INSTRUCTIONS TO FOLLOW →
Restate word for word every line from the top of the data below down through the line that holds "Pārliecinamies par WAMP".

Dataset entries →

□ □ □

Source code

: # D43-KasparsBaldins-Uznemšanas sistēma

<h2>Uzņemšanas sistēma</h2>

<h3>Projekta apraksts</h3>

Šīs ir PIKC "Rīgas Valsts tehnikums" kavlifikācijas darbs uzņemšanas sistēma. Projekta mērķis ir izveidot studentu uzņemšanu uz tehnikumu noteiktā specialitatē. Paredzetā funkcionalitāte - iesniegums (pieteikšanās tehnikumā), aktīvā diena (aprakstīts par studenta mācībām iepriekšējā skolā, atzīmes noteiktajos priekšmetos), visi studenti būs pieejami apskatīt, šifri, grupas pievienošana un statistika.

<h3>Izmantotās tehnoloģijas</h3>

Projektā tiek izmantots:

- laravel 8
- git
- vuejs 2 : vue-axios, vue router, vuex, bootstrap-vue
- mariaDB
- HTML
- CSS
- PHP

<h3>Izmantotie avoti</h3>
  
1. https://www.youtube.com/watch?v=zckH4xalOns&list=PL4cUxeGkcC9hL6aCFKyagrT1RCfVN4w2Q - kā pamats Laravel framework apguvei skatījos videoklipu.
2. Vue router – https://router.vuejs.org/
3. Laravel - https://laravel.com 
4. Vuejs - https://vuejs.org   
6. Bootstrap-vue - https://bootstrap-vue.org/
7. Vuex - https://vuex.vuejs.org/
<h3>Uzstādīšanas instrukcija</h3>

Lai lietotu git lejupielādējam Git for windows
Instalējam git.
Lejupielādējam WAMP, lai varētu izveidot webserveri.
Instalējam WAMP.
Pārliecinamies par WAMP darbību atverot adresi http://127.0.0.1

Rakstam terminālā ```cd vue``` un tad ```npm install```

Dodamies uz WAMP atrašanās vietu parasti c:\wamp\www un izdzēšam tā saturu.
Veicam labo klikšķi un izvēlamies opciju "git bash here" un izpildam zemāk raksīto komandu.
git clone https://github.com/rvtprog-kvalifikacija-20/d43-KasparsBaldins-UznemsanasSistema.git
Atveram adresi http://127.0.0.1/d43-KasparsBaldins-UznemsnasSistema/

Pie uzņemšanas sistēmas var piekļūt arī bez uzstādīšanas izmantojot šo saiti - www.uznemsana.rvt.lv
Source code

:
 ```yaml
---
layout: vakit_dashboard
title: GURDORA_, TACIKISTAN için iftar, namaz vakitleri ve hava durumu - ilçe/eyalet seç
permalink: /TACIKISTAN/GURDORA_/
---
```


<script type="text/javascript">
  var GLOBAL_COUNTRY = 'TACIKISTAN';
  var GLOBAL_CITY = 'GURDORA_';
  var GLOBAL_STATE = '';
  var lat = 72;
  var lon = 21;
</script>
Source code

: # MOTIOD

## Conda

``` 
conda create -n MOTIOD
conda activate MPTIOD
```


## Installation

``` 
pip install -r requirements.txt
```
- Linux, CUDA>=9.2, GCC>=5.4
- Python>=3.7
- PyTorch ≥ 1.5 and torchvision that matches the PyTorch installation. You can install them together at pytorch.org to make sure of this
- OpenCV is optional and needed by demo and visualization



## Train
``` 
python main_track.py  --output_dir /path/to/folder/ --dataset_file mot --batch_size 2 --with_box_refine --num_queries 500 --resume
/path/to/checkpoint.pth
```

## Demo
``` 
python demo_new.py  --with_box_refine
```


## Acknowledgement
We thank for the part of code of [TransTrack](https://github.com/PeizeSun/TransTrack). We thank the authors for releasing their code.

□ □ □

SOLUTION TO THIS EXERCISE →
Source code

: # D43-KasparsBaldins-Uznemšanas sistēma

<h2>Uzņemšanas sistēma</h2>

<h3>Projekta apraksts</h3>

Šīs ir PIKC "Rīgas Valsts tehnikums" kavlifikācijas darbs uzņemšanas sistēma. Projekta mērķis ir izveidot studentu uzņemšanu uz tehnikumu noteiktā specialitatē. Paredzetā funkcionalitāte - iesniegums (pieteikšanās tehnikumā), aktīvā diena (aprakstīts par studenta mācībām iepriekšējā skolā, atzīmes noteiktajos priekšmetos), visi studenti būs pieejami apskatīt, šifri, grupas pievienošana un statistika.

<h3>Izmantotās tehnoloģijas</h3>

Projektā tiek izmantots:

- laravel 8
- git
- vuejs 2 : vue-axios, vue router, vuex, bootstrap-vue
- mariaDB
- HTML
- CSS
- PHP

<h3>Izmantotie avoti</h3>
  
1. https://www.youtube.com/watch?v=zckH4xalOns&list=PL4cUxeGkcC9hL6aCFKyagrT1RCfVN4w2Q - kā pamats Laravel framework apguvei skatījos videoklipu.
2. Vue router – https://router.vuejs.org/
3. Laravel - https://laravel.com 
4. Vuejs - https://vuejs.org   
6. Bootstrap-vue - https://bootstrap-vue.org/
7. Vuex - https://vuex.vuejs.org/
<h3>Uzstādīšanas instrukcija</h3>

Lai lietotu git lejupielādējam Git for windows
Instalējam git.
Lejupielādējam WAMP, lai varētu izveidot webserveri.
Instalējam WAMP.
Pārliecinamies par WAMP darbību atverot adresi http://127.0.0.1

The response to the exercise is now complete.